▸ **AIM OF THE TASK**:
Each line of the material below is to be checked for "scale"; the number of matching lines is the only output expected.

▸ **DATA SECTION**:
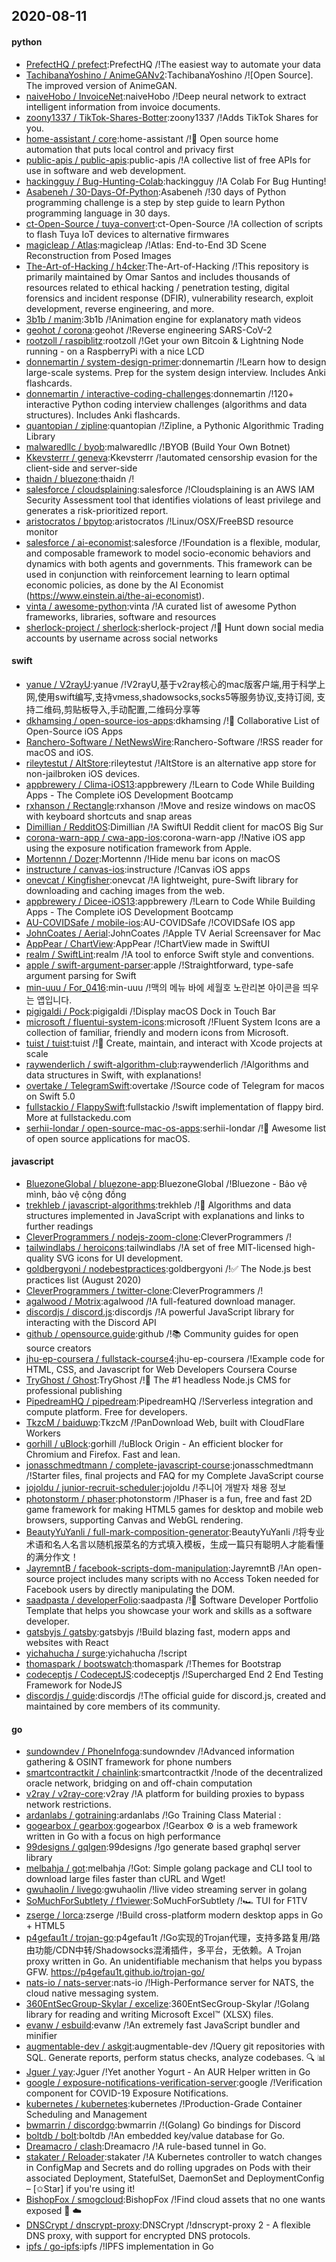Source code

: ## 2020-08-11

#### python
* [PrefectHQ / prefect](https://github.com/PrefectHQ/prefect):PrefectHQ /!The easiest way to automate your data
* [TachibanaYoshino / AnimeGANv2](https://github.com/TachibanaYoshino/AnimeGANv2):TachibanaYoshino /![Open Source]. The improved version of AnimeGAN.
* [naiveHobo / InvoiceNet](https://github.com/naiveHobo/InvoiceNet):naiveHobo /!Deep neural network to extract intelligent information from invoice documents.
* [zoony1337 / TikTok-Shares-Botter](https://github.com/zoony1337/TikTok-Shares-Botter):zoony1337 /!Adds TikTok Shares for you.
* [home-assistant / core](https://github.com/home-assistant/core):home-assistant /!🏡
Open source home automation that puts local control and privacy first
* [public-apis / public-apis](https://github.com/public-apis/public-apis):public-apis /!A collective list of free APIs for use in software and web development.
* [hackingguy / Bug-Hunting-Colab](https://github.com/hackingguy/Bug-Hunting-Colab):hackingguy /!A Colab For Bug Hunting!
* [Asabeneh / 30-Days-Of-Python](https://github.com/Asabeneh/30-Days-Of-Python):Asabeneh /!30 days of Python programming challenge is a step by step guide to learn Python programming language in 30 days.
* [ct-Open-Source / tuya-convert](https://github.com/ct-Open-Source/tuya-convert):ct-Open-Source /!A collection of scripts to flash Tuya IoT devices to alternative firmwares
* [magicleap / Atlas](https://github.com/magicleap/Atlas):magicleap /!Atlas: End-to-End 3D Scene Reconstruction from Posed Images
* [The-Art-of-Hacking / h4cker](https://github.com/The-Art-of-Hacking/h4cker):The-Art-of-Hacking /!This repository is primarily maintained by Omar Santos and includes thousands of resources related to ethical hacking / penetration testing, digital forensics and incident response (DFIR), vulnerability research, exploit development, reverse engineering, and more.
* [3b1b / manim](https://github.com/3b1b/manim):3b1b /!Animation engine for explanatory math videos
* [geohot / corona](https://github.com/geohot/corona):geohot /!Reverse engineering SARS-CoV-2
* [rootzoll / raspiblitz](https://github.com/rootzoll/raspiblitz):rootzoll /!Get your own Bitcoin & Lightning Node running - on a RaspberryPi with a nice LCD
* [donnemartin / system-design-primer](https://github.com/donnemartin/system-design-primer):donnemartin /!Learn how to design large-scale systems. Prep for the system design interview. Includes Anki flashcards.
* [donnemartin / interactive-coding-challenges](https://github.com/donnemartin/interactive-coding-challenges):donnemartin /!120+ interactive Python coding interview challenges (algorithms and data structures). Includes Anki flashcards.
* [quantopian / zipline](https://github.com/quantopian/zipline):quantopian /!Zipline, a Pythonic Algorithmic Trading Library
* [malwaredllc / byob](https://github.com/malwaredllc/byob):malwaredllc /!BYOB (Build Your Own Botnet)
* [Kkevsterrr / geneva](https://github.com/Kkevsterrr/geneva):Kkevsterrr /!automated censorship evasion for the client-side and server-side
* [thaidn / bluezone](https://github.com/thaidn/bluezone):thaidn /!
* [salesforce / cloudsplaining](https://github.com/salesforce/cloudsplaining):salesforce /!Cloudsplaining is an AWS IAM Security Assessment tool that identifies violations of least privilege and generates a risk-prioritized report.
* [aristocratos / bpytop](https://github.com/aristocratos/bpytop):aristocratos /!Linux/OSX/FreeBSD resource monitor
* [salesforce / ai-economist](https://github.com/salesforce/ai-economist):salesforce /!Foundation is a flexible, modular, and composable framework to model socio-economic behaviors and dynamics with both agents and governments. This framework can be used in conjunction with reinforcement learning to learn optimal economic policies, as done by the AI Economist (https://www.einstein.ai/the-ai-economist).
* [vinta / awesome-python](https://github.com/vinta/awesome-python):vinta /!A curated list of awesome Python frameworks, libraries, software and resources
* [sherlock-project / sherlock](https://github.com/sherlock-project/sherlock):sherlock-project /!🔎
Hunt down social media accounts by username across social networks

#### swift
* [yanue / V2rayU](https://github.com/yanue/V2rayU):yanue /!V2rayU,基于v2ray核心的mac版客户端,用于科学上网,使用swift编写,支持vmess,shadowsocks,socks5等服务协议,支持订阅, 支持二维码,剪贴板导入,手动配置,二维码分享等
* [dkhamsing / open-source-ios-apps](https://github.com/dkhamsing/open-source-ios-apps):dkhamsing /!📱
Collaborative List of Open-Source iOS Apps
* [Ranchero-Software / NetNewsWire](https://github.com/Ranchero-Software/NetNewsWire):Ranchero-Software /!RSS reader for macOS and iOS.
* [rileytestut / AltStore](https://github.com/rileytestut/AltStore):rileytestut /!AltStore is an alternative app store for non-jailbroken iOS devices.
* [appbrewery / Clima-iOS13](https://github.com/appbrewery/Clima-iOS13):appbrewery /!Learn to Code While Building Apps - The Complete iOS Development Bootcamp
* [rxhanson / Rectangle](https://github.com/rxhanson/Rectangle):rxhanson /!Move and resize windows on macOS with keyboard shortcuts and snap areas
* [Dimillian / RedditOS](https://github.com/Dimillian/RedditOS):Dimillian /!A SwiftUI Reddit client for macOS Big Sur
* [corona-warn-app / cwa-app-ios](https://github.com/corona-warn-app/cwa-app-ios):corona-warn-app /!Native iOS app using the exposure notification framework from Apple.
* [Mortennn / Dozer](https://github.com/Mortennn/Dozer):Mortennn /!Hide menu bar icons on macOS
* [instructure / canvas-ios](https://github.com/instructure/canvas-ios):instructure /!Canvas iOS apps
* [onevcat / Kingfisher](https://github.com/onevcat/Kingfisher):onevcat /!A lightweight, pure-Swift library for downloading and caching images from the web.
* [appbrewery / Dicee-iOS13](https://github.com/appbrewery/Dicee-iOS13):appbrewery /!Learn to Code While Building Apps - The Complete iOS Development Bootcamp
* [AU-COVIDSafe / mobile-ios](https://github.com/AU-COVIDSafe/mobile-ios):AU-COVIDSafe /!COVIDSafe IOS app
* [JohnCoates / Aerial](https://github.com/JohnCoates/Aerial):JohnCoates /!Apple TV Aerial Screensaver for Mac
* [AppPear / ChartView](https://github.com/AppPear/ChartView):AppPear /!ChartView made in SwiftUI
* [realm / SwiftLint](https://github.com/realm/SwiftLint):realm /!A tool to enforce Swift style and conventions.
* [apple / swift-argument-parser](https://github.com/apple/swift-argument-parser):apple /!Straightforward, type-safe argument parsing for Swift
* [min-uuu / For_0416](https://github.com/min-uuu/For_0416):min-uuu /!맥의 메뉴 바에 세월호 노란리본 아이콘을 띄우는 앱입니다.
* [pigigaldi / Pock](https://github.com/pigigaldi/Pock):pigigaldi /!Display macOS Dock in Touch Bar
* [microsoft / fluentui-system-icons](https://github.com/microsoft/fluentui-system-icons):microsoft /!Fluent System Icons are a collection of familiar, friendly and modern icons from Microsoft.
* [tuist / tuist](https://github.com/tuist/tuist):tuist /!🚀
Create, maintain, and interact with Xcode projects at scale
* [raywenderlich / swift-algorithm-club](https://github.com/raywenderlich/swift-algorithm-club):raywenderlich /!Algorithms and data structures in Swift, with explanations!
* [overtake / TelegramSwift](https://github.com/overtake/TelegramSwift):overtake /!Source code of Telegram for macos on Swift 5.0
* [fullstackio / FlappySwift](https://github.com/fullstackio/FlappySwift):fullstackio /!swift implementation of flappy bird. More at fullstackedu.com
* [serhii-londar / open-source-mac-os-apps](https://github.com/serhii-londar/open-source-mac-os-apps):serhii-londar /!🚀
Awesome list of open source applications for macOS.

#### javascript
* [BluezoneGlobal / bluezone-app](https://github.com/BluezoneGlobal/bluezone-app):BluezoneGlobal /!Bluezone - Bảo vệ mình, bảo vệ cộng đồng
* [trekhleb / javascript-algorithms](https://github.com/trekhleb/javascript-algorithms):trekhleb /!📝
Algorithms and data structures implemented in JavaScript with explanations and links to further readings
* [CleverProgrammers / nodejs-zoom-clone](https://github.com/CleverProgrammers/nodejs-zoom-clone):CleverProgrammers /!
* [tailwindlabs / heroicons](https://github.com/tailwindlabs/heroicons):tailwindlabs /!A set of free MIT-licensed high-quality SVG icons for UI development.
* [goldbergyoni / nodebestpractices](https://github.com/goldbergyoni/nodebestpractices):goldbergyoni /!✅
The Node.js best practices list (August 2020)
* [CleverProgrammers / twitter-clone](https://github.com/CleverProgrammers/twitter-clone):CleverProgrammers /!
* [agalwood / Motrix](https://github.com/agalwood/Motrix):agalwood /!A full-featured download manager.
* [discordjs / discord.js](https://github.com/discordjs/discord.js):discordjs /!A powerful JavaScript library for interacting with the Discord API
* [github / opensource.guide](https://github.com/github/opensource.guide):github /!📚
Community guides for open source creators
* [jhu-ep-coursera / fullstack-course4](https://github.com/jhu-ep-coursera/fullstack-course4):jhu-ep-coursera /!Example code for HTML, CSS, and Javascript for Web Developers Coursera Course
* [TryGhost / Ghost](https://github.com/TryGhost/Ghost):TryGhost /!👻
The #1 headless Node.js CMS for professional publishing
* [PipedreamHQ / pipedream](https://github.com/PipedreamHQ/pipedream):PipedreamHQ /!Serverless integration and compute platform. Free for developers.
* [TkzcM / baiduwp](https://github.com/TkzcM/baiduwp):TkzcM /!PanDownload Web, built with CloudFlare Workers
* [gorhill / uBlock](https://github.com/gorhill/uBlock):gorhill /!uBlock Origin - An efficient blocker for Chromium and Firefox. Fast and lean.
* [jonasschmedtmann / complete-javascript-course](https://github.com/jonasschmedtmann/complete-javascript-course):jonasschmedtmann /!Starter files, final projects and FAQ for my Complete JavaScript course
* [jojoldu / junior-recruit-scheduler](https://github.com/jojoldu/junior-recruit-scheduler):jojoldu /!주니어 개발자 채용 정보
* [photonstorm / phaser](https://github.com/photonstorm/phaser):photonstorm /!Phaser is a fun, free and fast 2D game framework for making HTML5 games for desktop and mobile web browsers, supporting Canvas and WebGL rendering.
* [BeautyYuYanli / full-mark-composition-generator](https://github.com/BeautyYuYanli/full-mark-composition-generator):BeautyYuYanli /!将专业术语和名人名言以随机报菜名的方式填入模板，生成一篇只有聪明人才能看懂的满分作文！
* [JayremntB / facebook-scripts-dom-manipulation](https://github.com/JayremntB/facebook-scripts-dom-manipulation):JayremntB /!An open-source project includes many scripts with no Access Token needed for Facebook users by directly manipulating the DOM.
* [saadpasta / developerFolio](https://github.com/saadpasta/developerFolio):saadpasta /!🚀
Software Developer Portfolio Template that helps you showcase your work and skills as a software developer.
* [gatsbyjs / gatsby](https://github.com/gatsbyjs/gatsby):gatsbyjs /!Build blazing fast, modern apps and websites with React
* [yichahucha / surge](https://github.com/yichahucha/surge):yichahucha /!script
* [thomaspark / bootswatch](https://github.com/thomaspark/bootswatch):thomaspark /!Themes for Bootstrap
* [codeceptjs / CodeceptJS](https://github.com/codeceptjs/CodeceptJS):codeceptjs /!Supercharged End 2 End Testing Framework for NodeJS
* [discordjs / guide](https://github.com/discordjs/guide):discordjs /!The official guide for discord.js, created and maintained by core members of its community.

#### go
* [sundowndev / PhoneInfoga](https://github.com/sundowndev/PhoneInfoga):sundowndev /!Advanced information gathering & OSINT framework for phone numbers
* [smartcontractkit / chainlink](https://github.com/smartcontractkit/chainlink):smartcontractkit /!node of the decentralized oracle network, bridging on and off-chain computation
* [v2ray / v2ray-core](https://github.com/v2ray/v2ray-core):v2ray /!A platform for building proxies to bypass network restrictions.
* [ardanlabs / gotraining](https://github.com/ardanlabs/gotraining):ardanlabs /!Go Training Class Material :
* [gogearbox / gearbox](https://github.com/gogearbox/gearbox):gogearbox /!Gearbox
⚙️
is a web framework written in Go with a focus on high performance
* [99designs / gqlgen](https://github.com/99designs/gqlgen):99designs /!go generate based graphql server library
* [melbahja / got](https://github.com/melbahja/got):melbahja /!Got: Simple golang package and CLI tool to download large files faster than cURL and Wget!
* [gwuhaolin / livego](https://github.com/gwuhaolin/livego):gwuhaolin /!live video streaming server in golang
* [SoMuchForSubtlety / f1viewer](https://github.com/SoMuchForSubtlety/f1viewer):SoMuchForSubtlety /!🏎️
TUI for F1TV
* [zserge / lorca](https://github.com/zserge/lorca):zserge /!Build cross-platform modern desktop apps in Go + HTML5
* [p4gefau1t / trojan-go](https://github.com/p4gefau1t/trojan-go):p4gefau1t /!Go实现的Trojan代理，支持多路复用/路由功能/CDN中转/Shadowsocks混淆插件，多平台，无依赖。A Trojan proxy written in Go. An unidentifiable mechanism that helps you bypass GFW. https://p4gefau1t.github.io/trojan-go/
* [nats-io / nats-server](https://github.com/nats-io/nats-server):nats-io /!High-Performance server for NATS, the cloud native messaging system.
* [360EntSecGroup-Skylar / excelize](https://github.com/360EntSecGroup-Skylar/excelize):360EntSecGroup-Skylar /!Golang library for reading and writing Microsoft Excel™ (XLSX) files.
* [evanw / esbuild](https://github.com/evanw/esbuild):evanw /!An extremely fast JavaScript bundler and minifier
* [augmentable-dev / askgit](https://github.com/augmentable-dev/askgit):augmentable-dev /!Query git repositories with SQL. Generate reports, perform status checks, analyze codebases.
🔍
📊
* [Jguer / yay](https://github.com/Jguer/yay):Jguer /!Yet another Yogurt - An AUR Helper written in Go
* [google / exposure-notifications-verification-server](https://github.com/google/exposure-notifications-verification-server):google /!Verification component for COVID-19 Exposure Notifications.
* [kubernetes / kubernetes](https://github.com/kubernetes/kubernetes):kubernetes /!Production-Grade Container Scheduling and Management
* [bwmarrin / discordgo](https://github.com/bwmarrin/discordgo):bwmarrin /!(Golang) Go bindings for Discord
* [boltdb / bolt](https://github.com/boltdb/bolt):boltdb /!An embedded key/value database for Go.
* [Dreamacro / clash](https://github.com/Dreamacro/clash):Dreamacro /!A rule-based tunnel in Go.
* [stakater / Reloader](https://github.com/stakater/Reloader):stakater /!A Kubernetes controller to watch changes in ConfigMap and Secrets and do rolling upgrades on Pods with their associated Deployment, StatefulSet, DaemonSet and DeploymentConfig – [✩Star] if you're using it!
* [BishopFox / smogcloud](https://github.com/BishopFox/smogcloud):BishopFox /!Find cloud assets that no one wants exposed
🔎
☁️
* [DNSCrypt / dnscrypt-proxy](https://github.com/DNSCrypt/dnscrypt-proxy):DNSCrypt /!dnscrypt-proxy 2 - A flexible DNS proxy, with support for encrypted DNS protocols.
* [ipfs / go-ipfs](https://github.com/ipfs/go-ipfs):ipfs /!IPFS implementation in Go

▸ **EXERCISE RESPONSE**:
2